Orval (abbaye Notre Dame d'Orval)

- Orval - Phoenix

C'était la ruine complète d'une Abbaye dont le spirituel avait suivi les fluctuations du temporel et qu'en 1749 un visiteur délégué par l'Abbé de Clairvaux, qualifiait d'Abbaye " toujours des plus régulières, des plus charitables, des mieux gouvernées, des plus solitaires, des plus dévotes, des plus propres et des plus saintes ".

Les ruines de l'abbaye furent laissées à elles mêmes durant près d'un siècle et demi, la communauté ayant été abritée dans d'autres prieurés.

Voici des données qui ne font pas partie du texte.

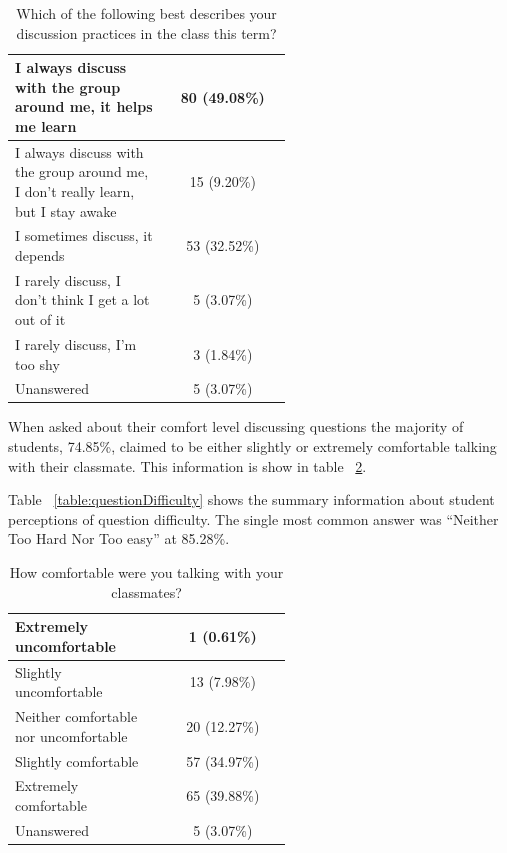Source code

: \documentclass[12pt]{article}
\begin{document}
\begin{table}[ht]
\label{table:groupDiscussion}
\begin{tabular}{p{0.55\linewidth}|c} %
\toprule
 \rowcolor{LightGray}  %
 I always discuss with the group around me, it helps me learn & 80 (49.08\%)\\\midrule 
 I always discuss with the group around me, I don't really learn, but I stay awake & 15 (9.20\%)\\\midrule 
 \rowcolor{LightGray}
 I sometimes discuss, it depends & 53 (32.52\%)\\\midrule 
 I rarely discuss, I don't think I get a lot out of it & 5 (3.07\%)\\\midrule 
 \rowcolor{LightGray}
 I rarely discuss, I'm too shy & 3 (1.84\%)\\\midrule 
 Unanswered & 5 (3.07\%)\\\bottomrule 
\end{tabular}
\caption{Which of the following best describes your discussion practices in the class this term?}
\end{table}

When asked about their comfort level discussing questions the majority of students, 74.85\%, claimed to be either slightly or extremely comfortable talking with their classmate. This information is show in table ~\ref{table:group_comfort}.

Table ~\ref{table:questionDifficulty} shows the summary information about student perceptions of question difficulty. The single most common answer was ``Neither Too Hard Nor Too easy'' at 85.28\%. 


\begin{table}[ht]
\label{table:group_comfort}
\begin{tabular}{p{0.55\linewidth}|c} %
\toprule
 \rowcolor{LightGray} 
 Extremely uncomfortable & 1 (0.61\%)\\\midrule 
 Slightly uncomfortable & 13 (7.98\%)\\\midrule 
 \rowcolor{LightGray}
 Neither comfortable nor uncomfortable & 20 (12.27\%)\\\midrule 
 Slightly comfortable & 57 (34.97\%)\\\midrule 
 \rowcolor{LightGray}
 Extremely comfortable & 65 (39.88\%)\\\midrule 
 Unanswered & 5 (3.07\%)\\\bottomrule 
\end{tabular}
\caption{How comfortable were you talking with your classmates?}
\end{table}
\end{document}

La vallée d'Orval, sans les Cisterciens, c'était un peu comme la Grande Chartreuse sans les Chartreux. L'élite chrétienne et intellectuelle de la Belgique en souffrait, aussi fut-ce avec une très vive satisfaction qu'en 1926 on apprit que l'Antique Abbaye aux ruines si imposantes dans leur site enchanteur et inoubliable avait été offerte à l'ordre de Cîteaux.

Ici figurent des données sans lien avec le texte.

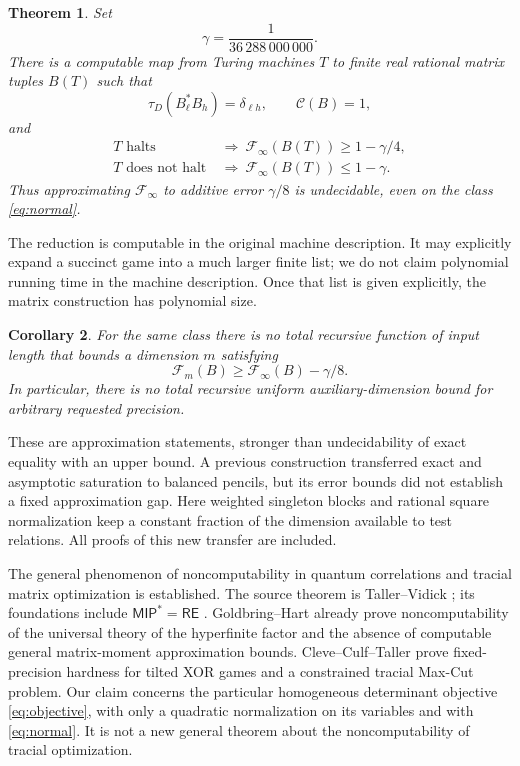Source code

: \documentclass[11pt,a4paper]{article}
\newtheorem{theorem}{Theorem}
\newtheorem{corollary}[theorem]{Corollary}
\newcommand{\F}{\mathcal F}
\newcommand{\K}{\mathcal C}
\begin{document}
\begin{theorem}\label{thm:main}
Set
\[
 \gamma=\frac1{36\,288\,000\,000}.
\]
There is a computable map from Turing machines $T$ to finite real rational matrix tuples $B(T)$ such that
\begin{equation}
 \tau_D(B_\ell^*B_h)=\delta_{\ell h},
 \qquad \K(B)=1,                                      \label{eq:normal}
\end{equation}
and
\begin{align}
 T\text{ halts}&\ \Longrightarrow\
       \F_\infty(B(T))\ge1-\gamma/4, \label{eq:yes}\\
 T\text{ does not halt}&\ \Longrightarrow\
       \F_\infty(B(T))\le1-\gamma.   \label{eq:no}
\end{align}
Thus approximating $\F_\infty$ to additive error $\gamma/8$ is undecidable, even on the class \eqref{eq:normal}.
\end{theorem}

The reduction is computable in the original machine description. It may explicitly expand a succinct game into a much larger finite list; we do not claim polynomial running time in the machine description. Once that list is given explicitly, the matrix construction has polynomial size.

\begin{corollary}\label{cor:dimension}
For the same class there is no total recursive function of input length that bounds a dimension $m$ satisfying
\[
 \F_m(B)\ge\F_\infty(B)-\gamma/8.
\]
In particular, there is no total recursive uniform auxiliary-dimension bound for arbitrary requested precision.
\end{corollary}

These are approximation statements, stronger than undecidability of exact equality with an upper bound. A previous construction \cite{prior} transferred exact and asymptotic saturation to balanced pencils, but its error bounds did not establish a fixed approximation gap. Here weighted singleton blocks and rational square normalization keep a constant fraction of the dimension available to test relations. All proofs of this new transfer are included.

The general phenomenon of noncomputability in quantum correlations and tracial matrix optimization is established. The source theorem is Taller--Vidick \cite{tv}; its foundations include $\mathsf{MIP}^*=\mathsf{RE}$ \cite{mip}. Goldbring--Hart \cite{gh} already prove noncomputability of the universal theory of the hyperfinite factor and the absence of computable general matrix-moment approximation bounds. Cleve--Culf--Taller \cite{cct} prove fixed-precision hardness for tilted XOR games and a constrained tracial Max-Cut problem. Our claim concerns the particular homogeneous determinant objective \eqref{eq:objective}, with only a quadratic normalization on its variables and with \eqref{eq:normal}. It is not a new general theorem about the noncomputability of tracial optimization.
\end{document}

Le R. P. Abbé de la Grande Trappe avait reçu toutes les autorisations nécessaires pour prendre possession d'Orval et y faire refleurir la vie monastique. En 1927, le R. P. Abbé de la Grande Trappe ayant cédé tous ses droits sur Orval à la Communauté de Sept Fons, Dom Jean-Baptiste Chautard fit revenir une bonne partie de ses religieux de son annexe du Brésil (N.-D. de Maristella) et ceux-ci entreprirent de relever l'abbaye.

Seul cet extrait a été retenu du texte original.